=== Task description ===
Each entry should be transcribed exactly as written, and any picture left out.

* * * * *

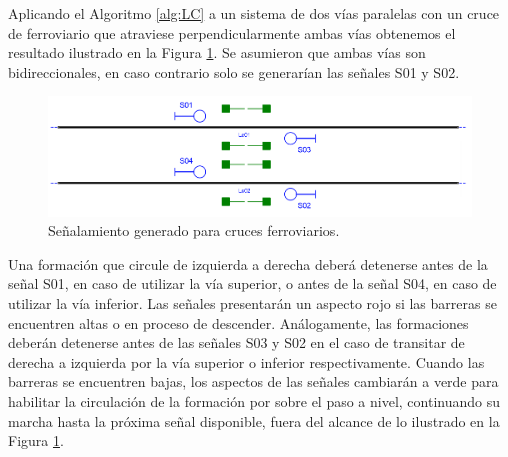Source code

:     Aplicando el Algoritmo \ref{alg:LC} a un sistema de dos vías paralelas con un cruce de ferroviario que atraviese perpendicularmente ambas vías obtenemos el resultado ilustrado en la Figura \ref{fig:signal_crossing}. Se asumieron que ambas vías son bidireccionales, en caso contrario solo se generarían las señales S01 y S02.
    
    \begin{figure}[H]
        \centering
        \includegraphics[width=1\textwidth]{Figuras/crossings.PNG}
        \centering\caption{Señalamiento generado para cruces ferroviarios.}
        \label{fig:signal_crossing}
    \end{figure}
    
    Una formación que circule de izquierda a derecha deberá detenerse antes de la señal S01, en caso de utilizar la vía superior, o antes de la señal S04, en caso de utilizar la vía inferior. Las señales presentarán un aspecto rojo si las barreras se encuentren altas o en proceso de descender. Análogamente, las formaciones deberán detenerse antes de las señales S03 y S02 en el caso de transitar de derecha a izquierda por la vía superior o inferior respectivamente. Cuando las barreras se encuentren bajas, los aspectos de las señales cambiarán a verde para habilitar la circulación de la formación por sobre el paso a nivel, continuando su marcha hasta la próxima señal disponible, fuera del alcance de lo ilustrado en la Figura \ref{fig:signal_crossing}.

* * * * *

=== Your response ===
Source code

:     Aplicando el Algoritmo \ref{alg:LC} a un sistema de dos vías paralelas con un cruce de ferroviario que atraviese perpendicularmente ambas vías obtenemos el resultado ilustrado en la Figura \ref{fig:signal_crossing}. Se asumieron que ambas vías son bidireccionales, en caso contrario solo se generarían las señales S01 y S02.
    
    \begin{figure}[H]
        \centering
        \includegraphics[width=1\textwidth]{Figuras/crossings.PNG}
        \centering\caption{Señalamiento generado para cruces ferroviarios.}
        \label{fig:signal_crossing}
    \end{figure}
    
    Una formación que circule de izquierda a derecha deberá detenerse antes de la señal S01, en caso de utilizar la vía superior, o antes de la señal S04, en caso de utilizar la vía inferior. Las señales presentarán un aspecto rojo si las barreras se encuentren altas o en proceso de descender. Análogamente, las formaciones deberán detenerse antes de las señales S03 y S02 en el caso de transitar de derecha a izquierda por la vía superior o inferior respectivamente. Cuando las barreras se encuentren bajas, los aspectos de las señales cambiarán a verde para habilitar la circulación de la formación por sobre el paso a nivel, continuando su marcha hasta la próxima señal disponible, fuera del alcance de lo ilustrado en la Figura \ref{fig:signal_crossing}.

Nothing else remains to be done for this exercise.